The composer's career shows that he had a strong connection to Richard Cox, who was a passionate church reformer and a tutor of King Edward (then Prince Edward). This affiliation would prove to have a strong influence on him for the rest of his life. Cox was also the person who very probably introduced Tye to the royal court. It is believed that this led to Christopher Tye being a kind of musical adviser of the court who worked closely with Edward. In 1605, Samuel Rowley (believed to be Tye's grandson) wrote a play entitled When You See Me You Know Me. In the play, Tye and King Edward play important roles and exchange dialogue where Edward identifies 'Doctor Tye' as 'Our music's lecturer.'

Later, in 1553, Tye published his rhymed scriptural paraphrase, The Actes of the Apostles.

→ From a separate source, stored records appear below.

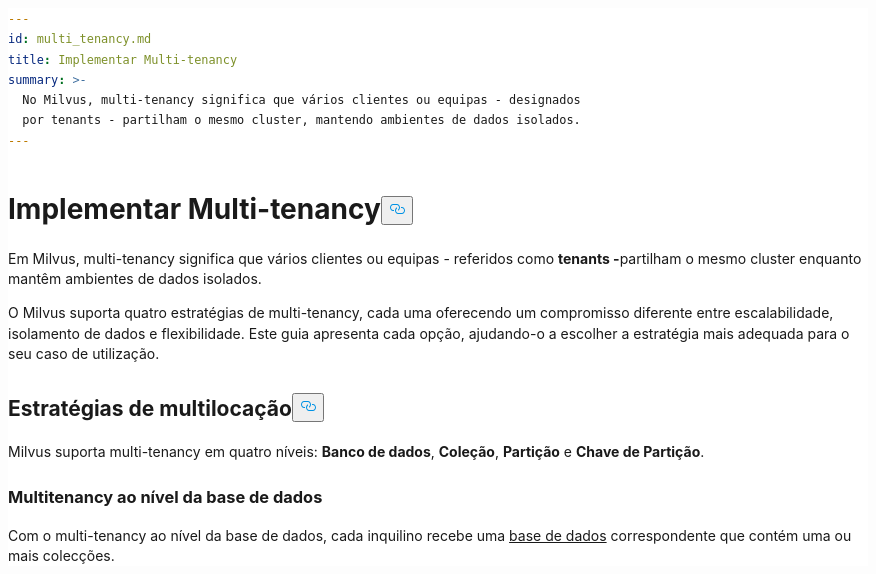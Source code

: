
 ```yaml
---
id: multi_tenancy.md
title: Implementar Multi-tenancy
summary: >-
  No Milvus, multi-tenancy significa que vários clientes ou equipas - designados
  por tenants - partilham o mesmo cluster, mantendo ambientes de dados isolados.
---
```

<h1 id="Implement-Multi-tenancy" class="common-anchor-header">Implementar Multi-tenancy<button data-href="#Implement-Multi-tenancy" class="anchor-icon" translate="no">
      <svg translate="no"
        aria-hidden="true"
        focusable="false"
        height="20"
        version="1.1"
        viewBox="0 0 16 16"
        width="16"
      >
        <path
          fill="#0092E4"
          fill-rule="evenodd"
          d="M4 9h1v1H4c-1.5 0-3-1.69-3-3.5S2.55 3 4 3h4c1.45 0 3 1.69 3 3.5 0 1.41-.91 2.72-2 3.25V8.59c.58-.45 1-1.27 1-2.09C10 5.22 8.98 4 8 4H4c-.98 0-2 1.22-2 2.5S3 9 4 9zm9-3h-1v1h1c1 0 2 1.22 2 2.5S13.98 12 13 12H9c-.98 0-2-1.22-2-2.5 0-.83.42-1.64 1-2.09V6.25c-1.09.53-2 1.84-2 3.25C6 11.31 7.55 13 9 13h4c1.45 0 3-1.69 3-3.5S14.5 6 13 6z"
        ></path>
      </svg>
    </button></h1><p>Em Milvus, multi-tenancy significa que vários clientes ou equipas - referidos como <strong>tenants -</strong>partilham o mesmo cluster enquanto mantêm ambientes de dados isolados.</p>
<p>O Milvus suporta quatro estratégias de multi-tenancy, cada uma oferecendo um compromisso diferente entre escalabilidade, isolamento de dados e flexibilidade. Este guia apresenta cada opção, ajudando-o a escolher a estratégia mais adequada para o seu caso de utilização.</p>
<h2 id="Multi-tenancy-strategies" class="common-anchor-header">Estratégias de multilocação<button data-href="#Multi-tenancy-strategies" class="anchor-icon" translate="no">
      <svg translate="no"
        aria-hidden="true"
        focusable="false"
        height="20"
        version="1.1"
        viewBox="0 0 16 16"
        width="16"
      >
        <path
          fill="#0092E4"
          fill-rule="evenodd"
          d="M4 9h1v1H4c-1.5 0-3-1.69-3-3.5S2.55 3 4 3h4c1.45 0 3 1.69 3 3.5 0 1.41-.91 2.72-2 3.25V8.59c.58-.45 1-1.27 1-2.09C10 5.22 8.98 4 8 4H4c-.98 0-2 1.22-2 2.5S3 9 4 9zm9-3h-1v1h1c1 0 2 1.22 2 2.5S13.98 12 13 12H9c-.98 0-2-1.22-2-2.5 0-.83.42-1.64 1-2.09V6.25c-1.09.53-2 1.84-2 3.25C6 11.31 7.55 13 9 13h4c1.45 0 3-1.69 3-3.5S14.5 6 13 6z"
        ></path>
      </svg>
    </button></h2><p>Milvus suporta multi-tenancy em quatro níveis: <strong>Banco de dados</strong>, <strong>Coleção</strong>, <strong>Partição</strong> e <strong>Chave de Partição</strong>.</p>
<h3 id="Database-level-multi-tenancy" class="common-anchor-header">Multitenancy ao nível da base de dados</h3><p>Com o multi-tenancy ao nível da base de dados, cada inquilino recebe uma <a href="/docs/pt/manage_databases.md">base de dados</a> correspondente que contém uma ou mais colecções.</p>
<p>
  
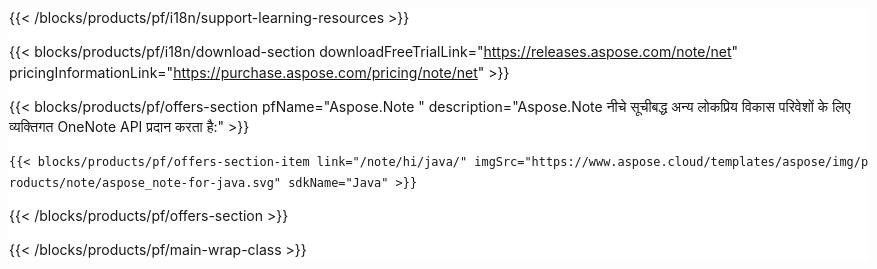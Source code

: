{{< /blocks/products/pf/i18n/support-learning-resources >}}

{{< blocks/products/pf/i18n/download-section downloadFreeTrialLink="https://releases.aspose.com/note/net" pricingInformationLink="https://purchase.aspose.com/pricing/note/net" >}}

{{< blocks/products/pf/offers-section pfName="Aspose.Note " description="Aspose.Note नीचे सूचीबद्ध अन्य लोकप्रिय विकास परिवेशों के लिए व्यक्तिगत OneNote API प्रदान करता है:" >}}

    {{< blocks/products/pf/offers-section-item link="/note/hi/java/" imgSrc="https://www.aspose.cloud/templates/aspose/img/products/note/aspose_note-for-java.svg" sdkName="Java" >}}

{{< /blocks/products/pf/offers-section >}}

{{< /blocks/products/pf/main-wrap-class >}}

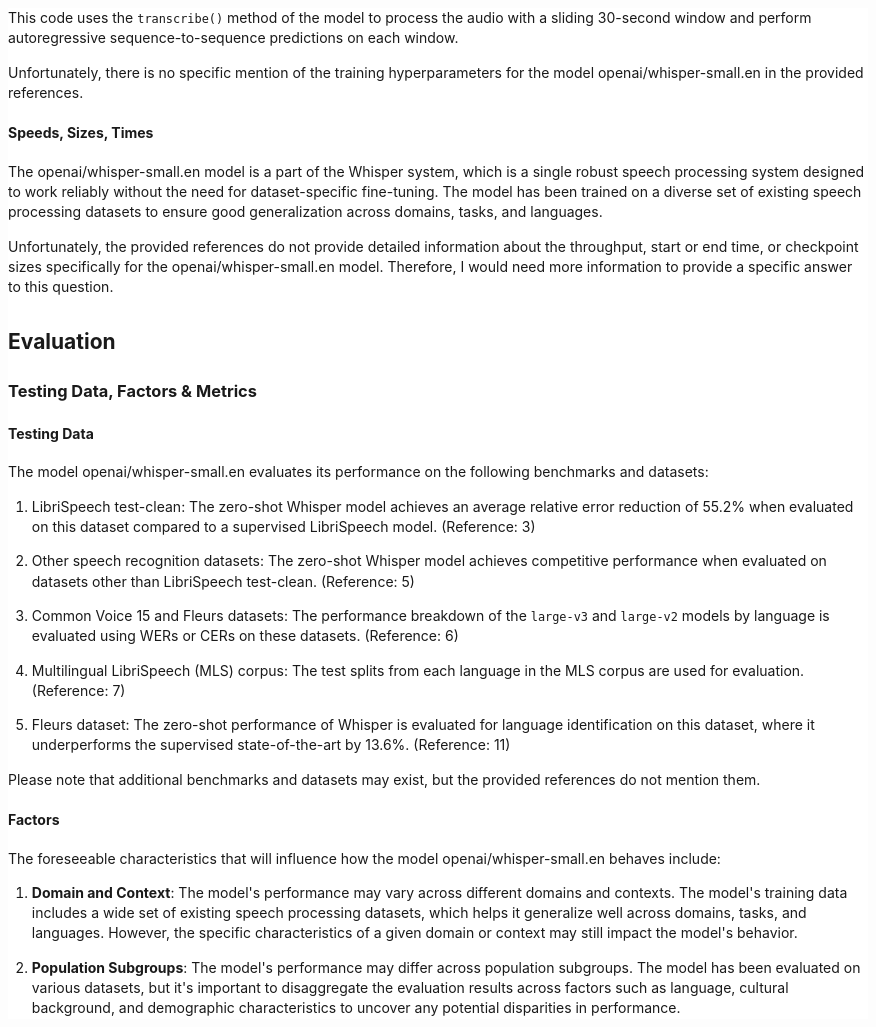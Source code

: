 This code uses the `transcribe()` method of the model to process the audio with a sliding 30-second window and perform autoregressive sequence-to-sequence predictions on each window.

Unfortunately, there is no specific mention of the training hyperparameters for the model openai/whisper-small.en in the provided references.

#### Speeds, Sizes, Times

The openai/whisper-small.en model is a part of the Whisper system, which is a single robust speech processing system designed to work reliably without the need for dataset-specific fine-tuning. The model has been trained on a diverse set of existing speech processing datasets to ensure good generalization across domains, tasks, and languages.

Unfortunately, the provided references do not provide detailed information about the throughput, start or end time, or checkpoint sizes specifically for the openai/whisper-small.en model. Therefore, I would need more information to provide a specific answer to this question.

## Evaluation

### Testing Data, Factors & Metrics

#### Testing Data

The model openai/whisper-small.en evaluates its performance on the following benchmarks and datasets:

1. LibriSpeech test-clean: The zero-shot Whisper model achieves an average relative error reduction of 55.2% when evaluated on this dataset compared to a supervised LibriSpeech model. (Reference: 3)

2. Other speech recognition datasets: The zero-shot Whisper model achieves competitive performance when evaluated on datasets other than LibriSpeech test-clean. (Reference: 5)

3. Common Voice 15 and Fleurs datasets: The performance breakdown of the `large-v3` and `large-v2` models by language is evaluated using WERs or CERs on these datasets. (Reference: 6)

4. Multilingual LibriSpeech (MLS) corpus: The test splits from each language in the MLS corpus are used for evaluation. (Reference: 7)

5. Fleurs dataset: The zero-shot performance of Whisper is evaluated for language identification on this dataset, where it underperforms the supervised state-of-the-art by 13.6%. (Reference: 11)

Please note that additional benchmarks and datasets may exist, but the provided references do not mention them.

#### Factors

The foreseeable characteristics that will influence how the model openai/whisper-small.en behaves include:

1. **Domain and Context**: The model's performance may vary across different domains and contexts. The model's training data includes a wide set of existing speech processing datasets, which helps it generalize well across domains, tasks, and languages. However, the specific characteristics of a given domain or context may still impact the model's behavior.

2. **Population Subgroups**: The model's performance may differ across population subgroups. The model has been evaluated on various datasets, but it's important to disaggregate the evaluation results across factors such as language, cultural background, and demographic characteristics to uncover any potential disparities in performance.
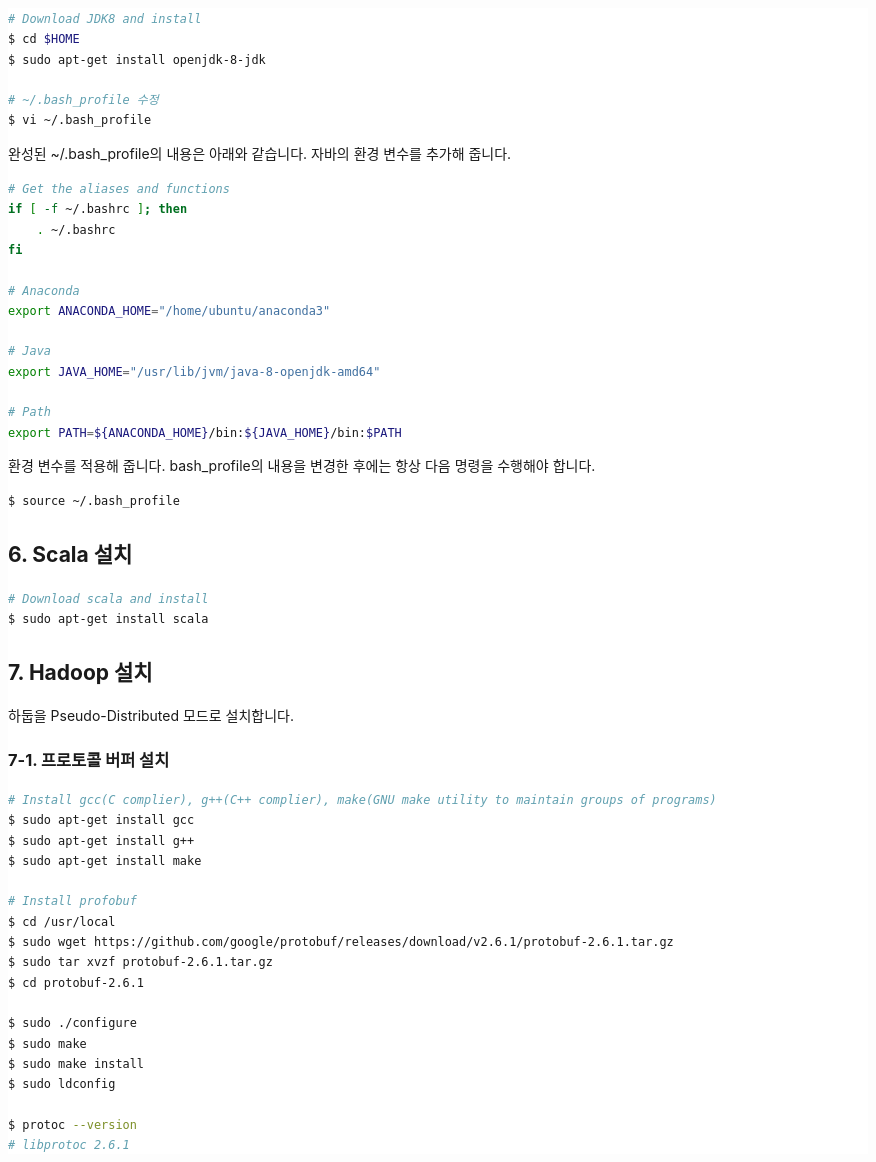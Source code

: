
 ```bash
# Download JDK8 and install
$ cd $HOME
$ sudo apt-get install openjdk-8-jdk

# ~/.bash_profile 수정
$ vi ~/.bash_profile
```

완성된 ~/.bash_profile의 내용은 아래와 같습니다. 자바의 환경 변수를 추가해 줍니다.

```bash
# Get the aliases and functions
if [ -f ~/.bashrc ]; then
    . ~/.bashrc
fi

# Anaconda
export ANACONDA_HOME="/home/ubuntu/anaconda3"

# Java
export JAVA_HOME="/usr/lib/jvm/java-8-openjdk-amd64"

# Path
export PATH=${ANACONDA_HOME}/bin:${JAVA_HOME}/bin:$PATH
```

환경 변수를 적용해 줍니다. bash_profile의 내용을 변경한 후에는 항상 다음 명령을 수행해야 합니다.

```bash
$ source ~/.bash_profile
```



## 6. Scala 설치

```bash
# Download scala and install
$ sudo apt-get install scala
```

## 7. Hadoop 설치

하둡을 Pseudo-Distributed 모드로 설치합니다.

### 7-1. 프로토콜 버퍼 설치

```bash
# Install gcc(C complier), g++(C++ complier), make(GNU make utility to maintain groups of programs)
$ sudo apt-get install gcc
$ sudo apt-get install g++
$ sudo apt-get install make

# Install profobuf
$ cd /usr/local
$ sudo wget https://github.com/google/protobuf/releases/download/v2.6.1/protobuf-2.6.1.tar.gz
$ sudo tar xvzf protobuf-2.6.1.tar.gz
$ cd protobuf-2.6.1

$ sudo ./configure
$ sudo make
$ sudo make install
$ sudo ldconfig

$ protoc --version
# libprotoc 2.6.1
```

In it he takes the ideas set forth in the book of 'Acts' in the Bible and sets them to meter. Although it was met with divided reviews (even today), the work is hugely important because it is dedicated to Edward. In the preface he goes into some detail that implies a kind of friendship between the two. Although it is never mentioned explicitly, it is generally assumed that Tye held a position in the Chapel Royal staff during the 1550s at some point.

==Religious posts==

Ely Cathedral

In 1558, Tye took up his posting again at Ely Cathedral, probably at the request of his old friend, Richard Cox. Soon, thereafter, Tye took it upon himself to take up a place in the ministry and thus ceased to compose music. Cox, who was Bishop of Ely during this time, ordained the composer as deacon in 1560 and later in the year as priest. Tye resigned from the post at Ely and was appointed to Doddington, Cambridgeshire, the richest benefice in England.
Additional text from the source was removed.